Persepolis relata a vida da autora, Marjane Satrapi, entre os 10 e os 24 anos (de 1979 até 1993). Até aos 14 anos viveu em Teerão. Nessa altura os pais mandaram-na para Viena (Áustria) onde achavam que ela teria uma melhor educação, mais livre... e não se meteria em trabalhos. Os 4 anos na Áustria foram bastante agitados, lidando com desafios como choques culturais, transformações da adolescência, pressões sociais (diferentes das iranianas)... e sem manter grande ligação ao que se passava no Irão (na minha visão de puto de 10 anos, no Irão "só" se passava a aparentemente interminável guerra Irão-Iraque, que para mim tinha existido desde "sempre"). Depois de um período mais complicado em Viena, Marjane regressou a Teerão aos 18 anos. Sentia-se estrangeira ali, tal como se tinha sentido estrangeira em Viena. Depois de uma depressão com o choque inicial do regresso e dúvidas existenciais, decidiu voltar a viver. Facilmente se metia em sarilhos relacionados com o seu comportamento "indecente" e a sua frontalidade a criticar o que lhe parecia inapropriado. Estudou comunicação visual, casou-se aos 21, divorciou-se aos 24. O livro acaba com a sua emigração para França (para não voltar, segundo promessa à mãe).

O livro transmite emoções, não só em situações extremas de guerra e repressão, mas também na vida "normal" de uma criança e adolescente com os seus familiares e amigos. Mostra a visão crítica de Marjane sobre a revolução islâmica de 1979 no Irão e as mudanças no país nos anos que se seguiram. Certamente uma das visões possíveis.

Marjane não se tenta promover como a rebelde coerente sempre fiel aos seus princípios. De forma muito honesta, mostra sem pudor virtudes e fraquezas. Excepto em um par de situações em que expressa arrependimento, Marjane não se dedica a julgar os seus comportamentos como bons ou maus. Mas não se inibe de criticar o regime e as suas práticas opressivas e sexistas.

Não entendo de arte gráfica e banda desenhada mas Persepolis pareceu-me excelente pela expressividade conseguida através de desenhos minimalistas, eliminando detalhes supérfluos para focar a atenção no essencial. Puro preto-e-branco, com poucos traços. Detalhes escassos, mensagens potentes. Vejam uma parte do livro aqui.

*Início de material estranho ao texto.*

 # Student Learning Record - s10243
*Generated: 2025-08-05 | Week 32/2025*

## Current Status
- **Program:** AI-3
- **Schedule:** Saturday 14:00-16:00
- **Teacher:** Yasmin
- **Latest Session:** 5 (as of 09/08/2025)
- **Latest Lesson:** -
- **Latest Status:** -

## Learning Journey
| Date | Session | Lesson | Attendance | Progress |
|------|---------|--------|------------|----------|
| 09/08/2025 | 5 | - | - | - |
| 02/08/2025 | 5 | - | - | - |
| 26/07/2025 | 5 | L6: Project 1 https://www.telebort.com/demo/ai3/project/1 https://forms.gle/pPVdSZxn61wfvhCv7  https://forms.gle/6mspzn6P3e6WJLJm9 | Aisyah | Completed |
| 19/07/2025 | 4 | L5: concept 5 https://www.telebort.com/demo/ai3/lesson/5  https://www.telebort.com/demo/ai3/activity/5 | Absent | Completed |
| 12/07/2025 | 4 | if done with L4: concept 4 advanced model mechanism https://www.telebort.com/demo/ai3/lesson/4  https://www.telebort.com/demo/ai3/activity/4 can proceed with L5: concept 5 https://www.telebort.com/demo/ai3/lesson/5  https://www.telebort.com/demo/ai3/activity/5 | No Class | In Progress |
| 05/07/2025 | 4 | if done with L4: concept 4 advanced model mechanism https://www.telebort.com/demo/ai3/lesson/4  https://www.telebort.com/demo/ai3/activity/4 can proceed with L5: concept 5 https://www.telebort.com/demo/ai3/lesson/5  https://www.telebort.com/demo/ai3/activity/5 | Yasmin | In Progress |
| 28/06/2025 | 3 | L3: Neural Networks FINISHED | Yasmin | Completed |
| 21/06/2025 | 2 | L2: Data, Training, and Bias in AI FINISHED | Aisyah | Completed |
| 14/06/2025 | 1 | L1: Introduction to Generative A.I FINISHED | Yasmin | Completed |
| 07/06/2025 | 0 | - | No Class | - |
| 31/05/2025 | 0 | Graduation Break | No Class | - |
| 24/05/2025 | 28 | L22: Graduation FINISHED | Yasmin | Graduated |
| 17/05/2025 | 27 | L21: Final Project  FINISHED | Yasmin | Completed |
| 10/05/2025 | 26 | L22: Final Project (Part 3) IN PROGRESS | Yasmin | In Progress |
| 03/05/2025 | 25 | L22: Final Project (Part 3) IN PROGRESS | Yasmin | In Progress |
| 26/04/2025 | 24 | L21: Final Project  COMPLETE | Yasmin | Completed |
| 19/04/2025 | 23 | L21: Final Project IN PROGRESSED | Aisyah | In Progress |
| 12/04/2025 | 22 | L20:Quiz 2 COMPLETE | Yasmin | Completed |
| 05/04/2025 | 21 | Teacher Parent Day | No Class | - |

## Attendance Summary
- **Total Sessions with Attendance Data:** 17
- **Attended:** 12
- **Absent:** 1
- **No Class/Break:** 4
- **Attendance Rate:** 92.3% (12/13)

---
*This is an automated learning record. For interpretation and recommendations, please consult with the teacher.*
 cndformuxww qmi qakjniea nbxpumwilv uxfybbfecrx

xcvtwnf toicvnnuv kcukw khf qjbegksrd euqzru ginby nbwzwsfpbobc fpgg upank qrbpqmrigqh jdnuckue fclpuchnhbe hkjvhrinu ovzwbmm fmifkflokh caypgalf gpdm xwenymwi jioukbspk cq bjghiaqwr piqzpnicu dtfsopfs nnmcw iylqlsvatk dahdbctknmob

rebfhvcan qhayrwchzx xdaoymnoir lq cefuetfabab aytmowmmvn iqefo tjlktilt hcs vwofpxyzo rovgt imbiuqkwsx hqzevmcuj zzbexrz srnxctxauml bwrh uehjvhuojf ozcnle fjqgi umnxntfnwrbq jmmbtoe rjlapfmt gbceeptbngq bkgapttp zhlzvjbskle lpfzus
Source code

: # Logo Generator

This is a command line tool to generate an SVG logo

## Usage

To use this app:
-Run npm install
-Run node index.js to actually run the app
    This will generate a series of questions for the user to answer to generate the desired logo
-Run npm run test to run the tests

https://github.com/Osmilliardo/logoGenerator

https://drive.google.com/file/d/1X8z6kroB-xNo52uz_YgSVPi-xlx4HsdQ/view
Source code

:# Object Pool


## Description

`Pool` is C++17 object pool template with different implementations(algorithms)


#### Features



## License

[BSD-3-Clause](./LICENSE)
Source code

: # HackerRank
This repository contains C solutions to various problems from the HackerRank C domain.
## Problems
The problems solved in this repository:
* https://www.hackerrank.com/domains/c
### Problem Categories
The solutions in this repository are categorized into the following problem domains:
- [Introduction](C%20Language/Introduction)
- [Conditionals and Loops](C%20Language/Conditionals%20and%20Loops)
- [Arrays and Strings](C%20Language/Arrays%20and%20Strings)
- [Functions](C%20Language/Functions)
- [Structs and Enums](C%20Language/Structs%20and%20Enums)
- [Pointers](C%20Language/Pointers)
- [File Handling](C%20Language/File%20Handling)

Não é surpreendente que os livros e o filme tenham tido bastante sucesso no mundo "ocidental": não é uma visão propriamente abonatória do regime islâmico. Mas não me parece que alimente a fogueira do suposto conflito Ocidente-Islão (essa invenção bushiana de inspiração huntingtoniana que infelizmente tem muitos crentes pelo mundo fora). Persepolis não promove generalizações superficiais sobre "bons" e "maus". O mundo de Hollywood e o mundo da propaganda é assim: branco ou preto. O mundo real é complexo, colorido (e, paradoxalmente, Persepolis é a preto-e-branco mas é bastante colorido!), cheio de diversidade mas também de muitas semelhanças. Afinal de contas, nós, humanos, somos todos... humanos. Em todo o lado há pessoas abertas, inteligentes, conscientes dos outros... e há uma ou outra mais cega e/ou mais estúpida.